Dataset records:
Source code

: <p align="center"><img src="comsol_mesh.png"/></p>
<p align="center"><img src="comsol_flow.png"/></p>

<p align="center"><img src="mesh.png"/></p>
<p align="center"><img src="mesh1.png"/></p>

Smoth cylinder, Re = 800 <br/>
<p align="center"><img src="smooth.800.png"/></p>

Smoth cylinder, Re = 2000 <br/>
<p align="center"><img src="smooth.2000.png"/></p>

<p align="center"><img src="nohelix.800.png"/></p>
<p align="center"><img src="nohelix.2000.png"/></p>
---
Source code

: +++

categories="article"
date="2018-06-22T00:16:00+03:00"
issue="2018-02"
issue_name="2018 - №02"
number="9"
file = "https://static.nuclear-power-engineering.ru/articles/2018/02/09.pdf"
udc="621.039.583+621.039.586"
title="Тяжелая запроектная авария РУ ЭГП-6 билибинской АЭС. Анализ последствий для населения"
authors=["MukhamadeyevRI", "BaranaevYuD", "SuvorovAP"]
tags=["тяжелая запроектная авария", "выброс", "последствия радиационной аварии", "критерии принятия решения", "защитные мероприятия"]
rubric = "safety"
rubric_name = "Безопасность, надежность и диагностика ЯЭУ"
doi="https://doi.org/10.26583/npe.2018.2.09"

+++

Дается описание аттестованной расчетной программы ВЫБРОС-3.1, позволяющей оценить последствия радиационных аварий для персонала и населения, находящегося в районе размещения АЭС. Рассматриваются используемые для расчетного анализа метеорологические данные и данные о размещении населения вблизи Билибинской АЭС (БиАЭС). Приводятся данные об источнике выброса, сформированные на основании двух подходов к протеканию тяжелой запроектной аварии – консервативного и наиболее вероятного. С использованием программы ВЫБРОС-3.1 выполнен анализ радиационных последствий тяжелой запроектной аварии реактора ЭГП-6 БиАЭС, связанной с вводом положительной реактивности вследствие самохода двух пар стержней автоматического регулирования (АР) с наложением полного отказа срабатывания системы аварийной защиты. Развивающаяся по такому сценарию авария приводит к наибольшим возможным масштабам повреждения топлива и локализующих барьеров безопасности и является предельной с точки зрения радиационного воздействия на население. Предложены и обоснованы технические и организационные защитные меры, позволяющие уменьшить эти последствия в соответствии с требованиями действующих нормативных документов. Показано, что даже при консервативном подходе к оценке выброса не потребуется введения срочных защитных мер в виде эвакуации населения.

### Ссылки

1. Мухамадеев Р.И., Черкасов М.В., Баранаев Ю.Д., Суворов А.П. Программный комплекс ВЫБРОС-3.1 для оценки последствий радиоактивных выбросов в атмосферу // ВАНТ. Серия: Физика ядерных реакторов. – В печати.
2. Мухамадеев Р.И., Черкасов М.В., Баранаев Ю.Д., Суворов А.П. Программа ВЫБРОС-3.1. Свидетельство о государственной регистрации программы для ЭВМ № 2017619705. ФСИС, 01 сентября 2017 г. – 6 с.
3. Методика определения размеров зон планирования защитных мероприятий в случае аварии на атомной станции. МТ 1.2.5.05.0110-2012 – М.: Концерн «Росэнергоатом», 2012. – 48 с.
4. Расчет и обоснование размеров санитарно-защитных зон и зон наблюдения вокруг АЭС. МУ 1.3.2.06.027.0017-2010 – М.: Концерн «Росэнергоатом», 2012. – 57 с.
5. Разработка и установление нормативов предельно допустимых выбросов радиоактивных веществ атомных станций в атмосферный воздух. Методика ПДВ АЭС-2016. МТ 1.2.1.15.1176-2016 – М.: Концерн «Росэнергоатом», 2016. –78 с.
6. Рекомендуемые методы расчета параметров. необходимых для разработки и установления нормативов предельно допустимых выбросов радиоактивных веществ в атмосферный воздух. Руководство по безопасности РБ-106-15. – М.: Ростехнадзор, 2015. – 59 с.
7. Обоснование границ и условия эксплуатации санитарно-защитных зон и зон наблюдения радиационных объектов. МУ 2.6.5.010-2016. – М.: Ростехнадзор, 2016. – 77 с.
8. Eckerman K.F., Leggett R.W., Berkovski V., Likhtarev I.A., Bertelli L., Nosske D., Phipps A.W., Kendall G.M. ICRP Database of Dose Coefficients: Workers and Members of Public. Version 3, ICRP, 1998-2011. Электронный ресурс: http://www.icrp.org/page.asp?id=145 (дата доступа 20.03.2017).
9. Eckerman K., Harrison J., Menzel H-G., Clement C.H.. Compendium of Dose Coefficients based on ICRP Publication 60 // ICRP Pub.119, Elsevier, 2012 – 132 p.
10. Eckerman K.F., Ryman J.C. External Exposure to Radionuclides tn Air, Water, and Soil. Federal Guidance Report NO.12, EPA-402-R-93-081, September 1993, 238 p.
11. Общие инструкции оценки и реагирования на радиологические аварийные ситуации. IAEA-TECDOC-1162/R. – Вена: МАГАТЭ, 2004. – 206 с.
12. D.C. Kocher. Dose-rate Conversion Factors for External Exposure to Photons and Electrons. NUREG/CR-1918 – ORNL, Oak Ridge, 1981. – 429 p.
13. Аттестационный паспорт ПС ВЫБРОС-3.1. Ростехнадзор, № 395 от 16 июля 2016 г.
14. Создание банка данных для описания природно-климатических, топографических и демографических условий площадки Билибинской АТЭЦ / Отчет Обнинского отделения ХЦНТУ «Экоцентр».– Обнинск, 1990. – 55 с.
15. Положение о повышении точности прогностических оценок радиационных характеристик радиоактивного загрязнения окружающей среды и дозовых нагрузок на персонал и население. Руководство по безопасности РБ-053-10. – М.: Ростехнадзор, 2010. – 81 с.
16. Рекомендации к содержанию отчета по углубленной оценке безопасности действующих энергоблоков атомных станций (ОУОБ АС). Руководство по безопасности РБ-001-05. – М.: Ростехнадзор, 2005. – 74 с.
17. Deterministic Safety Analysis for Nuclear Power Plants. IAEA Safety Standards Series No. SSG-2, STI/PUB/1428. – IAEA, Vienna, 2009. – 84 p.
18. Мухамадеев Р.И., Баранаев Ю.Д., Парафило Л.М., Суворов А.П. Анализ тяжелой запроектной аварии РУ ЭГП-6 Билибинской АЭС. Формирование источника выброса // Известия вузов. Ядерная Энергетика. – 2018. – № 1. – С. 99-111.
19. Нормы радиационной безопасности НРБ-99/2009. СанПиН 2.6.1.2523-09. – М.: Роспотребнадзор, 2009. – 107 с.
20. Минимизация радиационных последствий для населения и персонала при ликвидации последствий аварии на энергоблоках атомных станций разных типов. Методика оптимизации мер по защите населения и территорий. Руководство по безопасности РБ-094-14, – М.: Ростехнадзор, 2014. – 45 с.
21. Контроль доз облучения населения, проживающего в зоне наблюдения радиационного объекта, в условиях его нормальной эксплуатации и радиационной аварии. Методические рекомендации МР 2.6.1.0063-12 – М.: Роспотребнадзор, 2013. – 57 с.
---
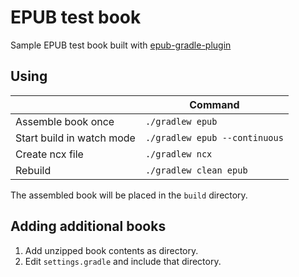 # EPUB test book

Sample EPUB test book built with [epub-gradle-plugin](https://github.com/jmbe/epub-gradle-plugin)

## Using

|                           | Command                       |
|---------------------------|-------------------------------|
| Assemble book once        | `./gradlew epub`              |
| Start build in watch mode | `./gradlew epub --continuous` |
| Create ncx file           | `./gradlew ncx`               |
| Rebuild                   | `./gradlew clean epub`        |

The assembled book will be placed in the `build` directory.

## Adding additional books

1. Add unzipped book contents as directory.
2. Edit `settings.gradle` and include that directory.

◆ **TASK DETAILS**:
Search the entries for the word "Dose". Copy each line where it appears.

◆ **SOLUTION FOR THIS PROBLEM**:
8. Eckerman K.F., Leggett R.W., Berkovski V., Likhtarev I.A., Bertelli L., Nosske D., Phipps A.W., Kendall G.M. ICRP Database of Dose Coefficients: Workers and Members of Public. Version 3, ICRP, 1998-2011. Электронный ресурс: http://www.icrp.org/page.asp?id=145 (дата доступа 20.03.2017).
9. Eckerman K., Harrison J., Menzel H-G., Clement C.H.. Compendium of Dose Coefficients based on ICRP Publication 60 // ICRP Pub.119, Elsevier, 2012 – 132 p.
12. D.C. Kocher. Dose-rate Conversion Factors for External Exposure to Photons and Electrons. NUREG/CR-1918 – ORNL, Oak Ridge, 1981. – 429 p.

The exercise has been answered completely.